From mboxrd@z Thu Jan  1 00:00:00 1970
Return-Path: <linux-kernel-owner@vger.kernel.org>
Received: (majordomo@vger.kernel.org) by vger.kernel.org via listexpand
	id S1755341Ab3AKUbv (ORCPT <rfc822;w@1wt.eu>);
	Fri, 11 Jan 2013 15:31:51 -0500
Received: from mail.linuxfoundation.org ([140.211.169.12]:58985 "EHLO
	mail.linuxfoundation.org" rhost-flags-OK-OK-OK-OK) by vger.kernel.org
	with ESMTP id S1753347Ab3AKUbu (ORCPT
	<rfc822;linux-kernel@vger.kernel.org>);
	Fri, 11 Jan 2013 15:31:50 -0500
Date: Fri, 11 Jan 2013 12:31:49 -0800
From: Andrew Morton <akpm@linux-foundation.org>
To: paul.szabo@sydney.edu.au
Cc: 695182@bugs.debian.org, dave@linux.vnet.ibm.com,
        linux-kernel@vger.kernel.org, linux-mm@kvack.org
Subject: Re: [RFC] Reproducible OOM with partial workaround
Message-Id: <20130111123149.c3232a96.akpm@linux-foundation.org>
In-Reply-To: <201301111151.r0BBpZt1023276@como.maths.usyd.edu.au>
References: <20130111000119.8e9bdf5d.akpm@linux-foundation.org>
	<201301111151.r0BBpZt1023276@como.maths.usyd.edu.au>
X-Mailer: Sylpheed 3.0.2 (GTK+ 2.20.1; x86_64-pc-linux-gnu)
Mime-Version: 1.0
Content-Type: text/plain; charset=US-ASCII
Content-Transfer-Encoding: 7bit
Sender: linux-kernel-owner@vger.kernel.org
List-ID: <linux-kernel.vger.kernel.org>
X-Mailing-List: linux-kernel@vger.kernel.org

On Fri, 11 Jan 2013 22:51:35 +1100
paul.szabo@sydney.edu.au wrote:

> Dear Andrew,
> 
> > Check /proc/slabinfo, see if all your lowmem got eaten up by buffer_heads.
> 
> Please see below: I do not know what any of that means.
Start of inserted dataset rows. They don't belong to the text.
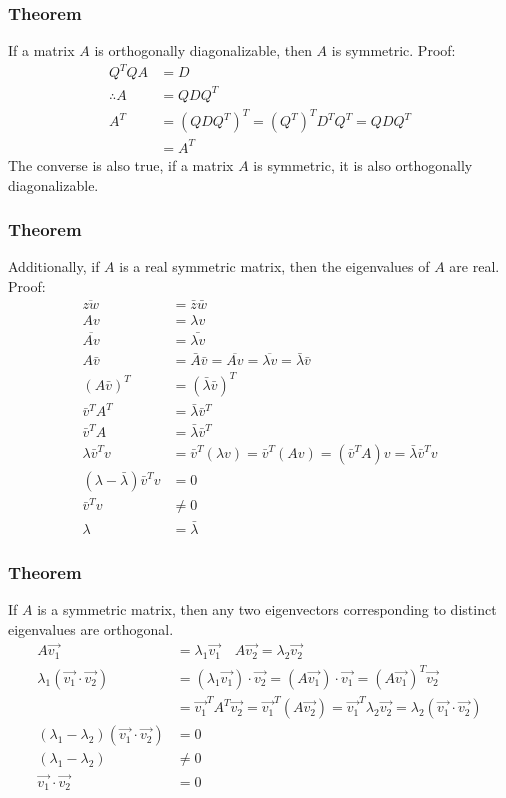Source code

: \documentclass{math}
\begin{document}
\subsubsection*{Theorem}
If a matrix \( A \) is orthogonally diagonalizable, then \( A \) is symmetric.
Proof:
\begin{align*}
  Q^TQA &= D \\
  \therefore A &= QDQ^T \\
  A^T &= (QDQ^T)^T = (Q^T)^TD^TQ^T = QDQ^T \\
  &= A^T
\end{align*}
The converse is also true, if a matrix \( A \) is symmetric, it is also
orthogonally diagonalizable.

\subsubsection*{Theorem}
Additionally, if \( A \) is a real symmetric matrix, then the eigenvalues of
\( A \) are real. Proof:
\begin{align*}
  \overline{zw} &= \bar{z}\bar{w} \\
  Av &= \lambda v \\
  \overline{Av} &= \bar{\lambda v} \\
  A\bar{v} &= \bar{A}\bar{v} = \overline{Av} = \overline{\lambda v} =
    \bar{\lambda}\bar{v} \\
  (A\bar{v})^T &= (\bar{\lambda}\bar{v})^T \\
  \bar{v}^TA^T &= \bar{\lambda}\bar{v}^T \\
  \bar{v}^TA &= \bar{\lambda}\bar{v}^T \\
  \lambda\bar{v}^Tv &= \bar{v}^T(\lambda v) = \bar{v}^T(Av) = (\bar{v}^TA)v =
    \bar{\lambda}\bar{v}^Tv \\
  (\lambda-\bar{\lambda})\bar{v}^Tv &= 0 \\
  \bar{v}^Tv &\ne 0 \\
  \lambda &= \bar{\lambda}
\end{align*}

\subsubsection*{Theorem}
If \( A \) is a symmetric matrix, then any two eigenvectors corresponding to
distinct eigenvalues are orthogonal.
\begin{align*}
  A\vec{v_1} &= \lambda_1\vec{v_1} \quad A\vec{v_2} = \lambda_2\vec{v_2} \\
  \lambda_1(\vec{v_1}\cdot\vec{v_2}) &= (\lambda_1\vec{v_1})\cdot\vec{v_2} =
    (A\vec{v_1})\cdot\vec{v_1} = (A\vec{v_1})^T\vec{v_2} \\
  &= \vec{v_1}^TA^T\vec{v_2} = \vec{v_1}^T(A\vec{v_2}) =
    \vec{v_1}^T\lambda_2\vec{v_2} = \lambda_2(\vec{v_1}\cdot\vec{v_2}) \\
  (\lambda_1-\lambda_2)(\vec{v_1}\cdot\vec{v_2}) &= 0 \\
  (\lambda_1-\lambda_2) &\ne 0 \\
  \vec{v_1}\cdot\vec{v_2} &= 0
\end{align*}
\end{document}
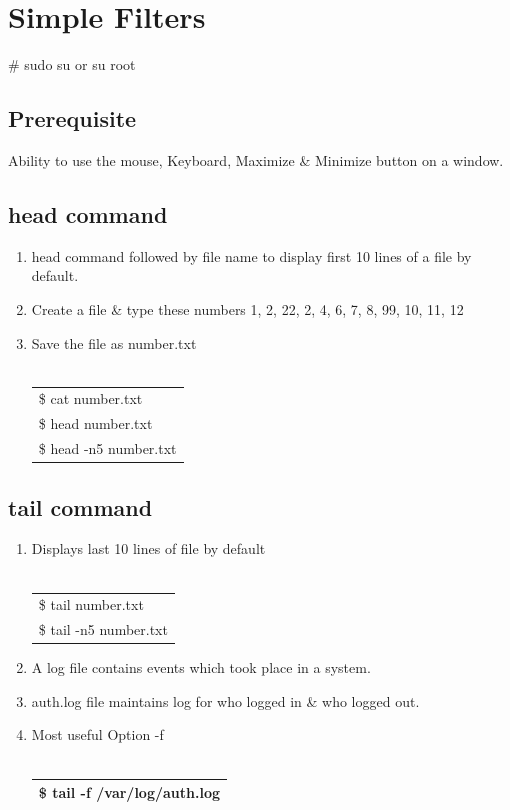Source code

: \documentclass[12pt, a4paper]{report}
\begin{document}
\chapter{Simple Filters}
\# sudo su or su root
\section{Prerequisite}
Ability to use the mouse, Keyboard, Maximize \& Minimize button on a window.
\section{head command}
\begin{enumerate}
\item head command followed by file name to display first 10 lines of a file by default.
\item Create a file \& type these numbers 1, 2, 22, 2, 4, 6, 7, 8, 99, 10, 11, 12
\item Save the file as number.txt\\
\\
\begin{tabular}{|l|}\hline
\$ cat number.txt\\
\$ head number.txt\\
\$ head -n5 number.txt\\ \hline
\end{tabular}
\end{enumerate}
\section{tail command}
\begin{enumerate}
\item Displays last 10 lines of file by default\\
\\
\begin{tabular}{|l|}\hline
\$ tail number.txt\\
\$ tail -n5 number.txt\\ \hline
\end{tabular}
\item A log file contains events which took place in a system.
\item auth.log file maintains log for who logged in \& who logged out.
\item Most useful Option -f\\
\\
\begin{tabular}{|l|}\hline
\$ tail -f /var/log/auth.log\\ \hline
\end{tabular}
\end{enumerate}
\end{document}
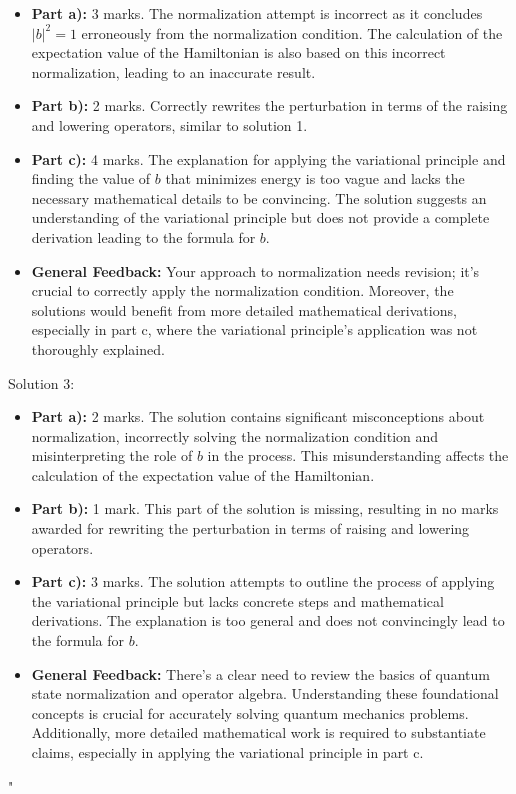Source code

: \documentclass[a4paper,11pt]{article}
\begin{document}
\begin{itemize}
    \item \textbf{Part a):} 3 marks. The normalization attempt is incorrect as it concludes \(|b|^2 = 1\) erroneously from the normalization condition. The calculation of the expectation value of the Hamiltonian is also based on this incorrect normalization, leading to an inaccurate result.
    \item \textbf{Part b):} 2 marks. Correctly rewrites the perturbation in terms of the raising and lowering operators, similar to solution 1.
    \item \textbf{Part c):} 4 marks. The explanation for applying the variational principle and finding the value of \(b\) that minimizes energy is too vague and lacks the necessary mathematical details to be convincing. The solution suggests an understanding of the variational principle but does not provide a complete derivation leading to the formula for \(b\).
    \item \textbf{General Feedback:} Your approach to normalization needs revision; it's crucial to correctly apply the normalization condition. Moreover, the solutions would benefit from more detailed mathematical derivations, especially in part c, where the variational principle's application was not thoroughly explained.
\end{itemize}

Solution 3:

\begin{itemize}
    \item \textbf{Part a):} 2 marks. The solution contains significant misconceptions about normalization, incorrectly solving the normalization condition and misinterpreting the role of \(b\) in the process. This misunderstanding affects the calculation of the expectation value of the Hamiltonian.
    \item \textbf{Part b):} 1 mark. This part of the solution is missing, resulting in no marks awarded for rewriting the perturbation in terms of raising and lowering operators.
    \item \textbf{Part c):} 3 marks. The solution attempts to outline the process of applying the variational principle but lacks concrete steps and mathematical derivations. The explanation is too general and does not convincingly lead to the formula for \(b\).
    \item \textbf{General Feedback:} There's a clear need to review the basics of quantum state normalization and operator algebra. Understanding these foundational concepts is crucial for accurately solving quantum mechanics problems. Additionally, more detailed mathematical work is required to substantiate claims, especially in applying the variational principle in part c.
\end{itemize}
"
\end{document}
This machine has
> been running just fine, with all my users logging in here via XDMCP from
> X-terminals, dozens logged in simultaneously. (But, I think I could make
> it go OOM with more processes or logins.)

I'm counting 107MB in slab there.  Was this dump taken when the system
was at or near oom?

Please send a copy of the oom-killer kernel message dump, if you still
have one.

> > If so, you *may* be able to work around this by setting
> > /proc/sys/vm/dirty_ratio really low, so the system keeps a minimum
> > amount of dirty pagecache around.  Then, with luck, if we haven't
> > broken the buffer_heads_over_limit logic it in the past decade (we
> > probably have), the VM should be able to reclaim those buffer_heads.
> 
> I tried setting dirty_ratio to "funny" values, that did not seem to
> help.

Did you try setting it as low as possible?
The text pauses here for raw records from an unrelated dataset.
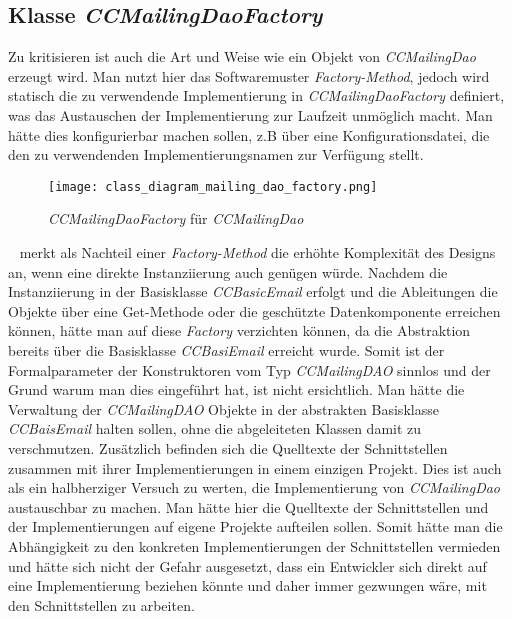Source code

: \subsection{Klasse \emph{CCMailingDaoFactory}}
Zu kritisieren ist auch die Art und Weise wie ein Objekt von \emph{CCMailingDao} erzeugt wird. Man nutzt hier das Softwaremuster \emph{Factory-Method}, jedoch wird statisch die zu verwendende Implementierung in \emph{CCMailingDaoFactory} definiert, was das Austauschen der Implementierung zur Laufzeit unmöglich macht. Man hätte dies konfigurierbar machen sollen, z.B über eine Konfigurationsdatei, die den zu verwendenden Implementierungsnamen zur Verfügung stellt.
\begin{figure}[h]
\centering
\texttt{[image: class\_diagram\_mailing\_dao\_factory.png]} 
\caption{\emph{CCMailingDaoFactory} für \emph{CCMailingDao}}
\label{fig:klassen-hierarchie-ccmailingfactory}
\end{figure}
\ \newline 
\cite[72]{refactoreToPatterns} merkt als Nachteil einer \emph{Factory-Method} die erhöhte Komplexität des Designs an, wenn eine direkte Instanziierung auch genügen würde. Nachdem die Instanziierung in der Basisklasse \emph{CCBasicEmail} erfolgt und die Ableitungen die Objekte über eine Get-Methode oder die geschützte Datenkomponente erreichen können, hätte man auf diese \emph{Factory} verzichten können, da die Abstraktion bereits über die Basisklasse \emph{CCBasiEmail} erreicht wurde. Somit ist der Formalparameter der Konstruktoren vom Typ \emph{CCMailingDAO} sinnlos und der Grund warum man dies eingeführt hat, ist nicht ersichtlich. Man hätte die Verwaltung der \emph{CCMailingDAO} Objekte in der abstrakten Basisklasse \emph{CCBaisEmail} halten sollen, ohne die abgeleiteten Klassen damit zu verschmutzen. 
\newline 
\newline
Zusätzlich befinden sich die Quelltexte der Schnittstellen zusammen mit ihrer Implementierungen in einem einzigen Projekt. Dies ist auch als ein halbherziger Versuch zu werten, die Implementierung von \emph{CCMailingDao} austauschbar zu machen. Man hätte hier die Quelltexte der Schnittstellen und der Implementierungen auf eigene Projekte aufteilen sollen. Somit hätte man die Abhängigkeit zu den konkreten Implementierungen der Schnittstellen vermieden und hätte sich nicht der Gefahr ausgesetzt, dass ein Entwickler sich direkt auf eine Implementierung beziehen könnte und daher immer gezwungen wäre, mit den Schnittstellen zu arbeiten.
> Did you notice my patch about bdi_position_ratio(), how it was
> plain wrong half the time (for negative x)? 

Nope, please resend.

> Anyway that did not help.
> 
> > Alternatively, use a filesystem which doesn't attach buffer_heads to
> > dirty pages.  xfs or btrfs, perhaps.
> 
> Seems there is also a problem not related to filesystem... or rather,
> the essence does not seem to be filesystem or caches. The filesystem
> thing now seems OK with my patch doing drop_caches.

hm, if doing a regular drop_caches fixes things then that implies the
problem is not with dirty pagecache.  Odd.